>>>>

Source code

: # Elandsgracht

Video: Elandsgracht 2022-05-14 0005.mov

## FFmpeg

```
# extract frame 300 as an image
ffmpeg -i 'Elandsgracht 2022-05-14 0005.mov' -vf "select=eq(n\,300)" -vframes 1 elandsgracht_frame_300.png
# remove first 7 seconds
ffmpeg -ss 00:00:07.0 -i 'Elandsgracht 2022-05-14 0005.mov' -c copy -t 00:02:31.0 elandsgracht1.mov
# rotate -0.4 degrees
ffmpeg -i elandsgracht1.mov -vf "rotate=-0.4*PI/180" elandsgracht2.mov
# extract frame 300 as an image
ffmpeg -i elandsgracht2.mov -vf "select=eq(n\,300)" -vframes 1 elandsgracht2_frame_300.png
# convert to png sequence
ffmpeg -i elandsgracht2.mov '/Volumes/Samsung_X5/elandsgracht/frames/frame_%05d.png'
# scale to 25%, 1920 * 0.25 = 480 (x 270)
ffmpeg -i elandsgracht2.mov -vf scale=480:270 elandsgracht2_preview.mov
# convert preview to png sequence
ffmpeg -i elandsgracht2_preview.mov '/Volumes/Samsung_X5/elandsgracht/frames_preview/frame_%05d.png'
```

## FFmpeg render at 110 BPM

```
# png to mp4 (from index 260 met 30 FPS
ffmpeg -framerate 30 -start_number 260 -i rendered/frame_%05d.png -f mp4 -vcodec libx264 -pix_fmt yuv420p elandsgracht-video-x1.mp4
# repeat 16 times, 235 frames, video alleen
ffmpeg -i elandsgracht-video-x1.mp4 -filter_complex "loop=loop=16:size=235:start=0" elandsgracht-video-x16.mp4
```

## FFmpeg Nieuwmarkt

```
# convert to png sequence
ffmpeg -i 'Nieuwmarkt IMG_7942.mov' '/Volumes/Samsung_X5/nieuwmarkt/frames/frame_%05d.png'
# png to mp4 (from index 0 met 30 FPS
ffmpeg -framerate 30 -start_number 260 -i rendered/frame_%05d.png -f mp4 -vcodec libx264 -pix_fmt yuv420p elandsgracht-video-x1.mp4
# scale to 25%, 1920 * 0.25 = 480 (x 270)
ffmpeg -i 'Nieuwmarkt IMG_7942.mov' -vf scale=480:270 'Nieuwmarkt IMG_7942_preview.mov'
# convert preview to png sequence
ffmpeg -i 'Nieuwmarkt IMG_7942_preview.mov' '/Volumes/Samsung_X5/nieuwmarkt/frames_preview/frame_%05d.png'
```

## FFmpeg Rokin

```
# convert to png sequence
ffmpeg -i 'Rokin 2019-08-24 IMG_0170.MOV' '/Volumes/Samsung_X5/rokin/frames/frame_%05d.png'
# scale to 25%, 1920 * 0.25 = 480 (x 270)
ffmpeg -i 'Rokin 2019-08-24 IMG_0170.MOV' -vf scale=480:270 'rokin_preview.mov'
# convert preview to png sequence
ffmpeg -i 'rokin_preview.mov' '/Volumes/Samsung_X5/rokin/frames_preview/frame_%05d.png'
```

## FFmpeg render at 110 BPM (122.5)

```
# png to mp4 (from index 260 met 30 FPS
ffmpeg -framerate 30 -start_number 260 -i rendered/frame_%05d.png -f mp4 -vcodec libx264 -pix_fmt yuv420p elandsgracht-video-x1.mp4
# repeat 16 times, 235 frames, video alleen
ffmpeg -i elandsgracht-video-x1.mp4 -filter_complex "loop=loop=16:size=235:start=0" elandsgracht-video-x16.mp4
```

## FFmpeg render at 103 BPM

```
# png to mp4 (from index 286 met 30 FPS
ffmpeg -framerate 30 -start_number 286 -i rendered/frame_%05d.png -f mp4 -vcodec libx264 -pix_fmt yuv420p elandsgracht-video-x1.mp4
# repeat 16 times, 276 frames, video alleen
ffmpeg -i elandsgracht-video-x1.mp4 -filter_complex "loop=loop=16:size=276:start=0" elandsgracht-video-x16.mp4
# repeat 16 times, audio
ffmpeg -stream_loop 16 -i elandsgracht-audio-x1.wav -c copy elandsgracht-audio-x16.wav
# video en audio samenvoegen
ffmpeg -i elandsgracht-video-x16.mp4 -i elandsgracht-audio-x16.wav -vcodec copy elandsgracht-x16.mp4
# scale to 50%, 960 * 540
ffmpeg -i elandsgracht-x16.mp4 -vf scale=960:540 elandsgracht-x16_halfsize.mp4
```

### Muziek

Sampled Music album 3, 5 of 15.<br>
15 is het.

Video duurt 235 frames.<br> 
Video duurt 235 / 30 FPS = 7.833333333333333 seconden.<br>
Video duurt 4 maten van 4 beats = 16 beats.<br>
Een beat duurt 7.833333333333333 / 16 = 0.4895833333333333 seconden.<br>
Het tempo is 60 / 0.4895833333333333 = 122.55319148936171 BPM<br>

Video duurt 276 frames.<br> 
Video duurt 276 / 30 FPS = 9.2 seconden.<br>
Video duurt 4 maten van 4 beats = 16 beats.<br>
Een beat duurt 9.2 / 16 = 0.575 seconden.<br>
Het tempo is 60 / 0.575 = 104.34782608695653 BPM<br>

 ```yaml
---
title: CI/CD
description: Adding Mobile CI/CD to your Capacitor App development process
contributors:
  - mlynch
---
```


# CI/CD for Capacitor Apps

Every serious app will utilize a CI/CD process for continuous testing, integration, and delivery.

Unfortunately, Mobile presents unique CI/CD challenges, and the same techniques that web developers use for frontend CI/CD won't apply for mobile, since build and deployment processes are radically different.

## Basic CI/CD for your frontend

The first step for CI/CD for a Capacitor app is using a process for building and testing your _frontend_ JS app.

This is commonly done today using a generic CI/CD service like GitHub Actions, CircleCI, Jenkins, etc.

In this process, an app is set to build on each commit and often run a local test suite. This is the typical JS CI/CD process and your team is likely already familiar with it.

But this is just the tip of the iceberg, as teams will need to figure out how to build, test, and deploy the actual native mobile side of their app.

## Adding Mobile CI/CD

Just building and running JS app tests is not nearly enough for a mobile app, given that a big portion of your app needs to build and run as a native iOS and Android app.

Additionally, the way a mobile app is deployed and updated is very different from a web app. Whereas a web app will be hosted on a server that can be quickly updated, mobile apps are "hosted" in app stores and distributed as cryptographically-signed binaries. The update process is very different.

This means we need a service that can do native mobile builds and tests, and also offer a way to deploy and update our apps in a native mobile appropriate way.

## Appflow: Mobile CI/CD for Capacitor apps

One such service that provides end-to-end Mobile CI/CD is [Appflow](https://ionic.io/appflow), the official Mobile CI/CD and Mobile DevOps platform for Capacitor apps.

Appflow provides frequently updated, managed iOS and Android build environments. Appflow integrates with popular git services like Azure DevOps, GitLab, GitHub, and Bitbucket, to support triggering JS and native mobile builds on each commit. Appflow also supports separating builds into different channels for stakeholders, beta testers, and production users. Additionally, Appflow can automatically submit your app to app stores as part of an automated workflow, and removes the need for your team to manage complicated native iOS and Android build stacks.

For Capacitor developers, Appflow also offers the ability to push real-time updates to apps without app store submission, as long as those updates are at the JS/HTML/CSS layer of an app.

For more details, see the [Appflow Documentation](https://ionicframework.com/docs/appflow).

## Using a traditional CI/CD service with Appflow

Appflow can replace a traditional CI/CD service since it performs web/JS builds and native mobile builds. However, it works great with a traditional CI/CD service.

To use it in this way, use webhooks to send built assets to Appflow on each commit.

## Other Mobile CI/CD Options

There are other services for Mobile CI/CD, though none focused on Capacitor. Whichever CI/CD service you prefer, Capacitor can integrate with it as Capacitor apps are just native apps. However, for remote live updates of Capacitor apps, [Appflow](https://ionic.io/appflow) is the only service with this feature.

<<<<

--- WORK ITEM ---
Work out how many lines in the data hold the word "updates"; reply with the number alone.

--- SOLUTION TO THE PROBLEM ---
2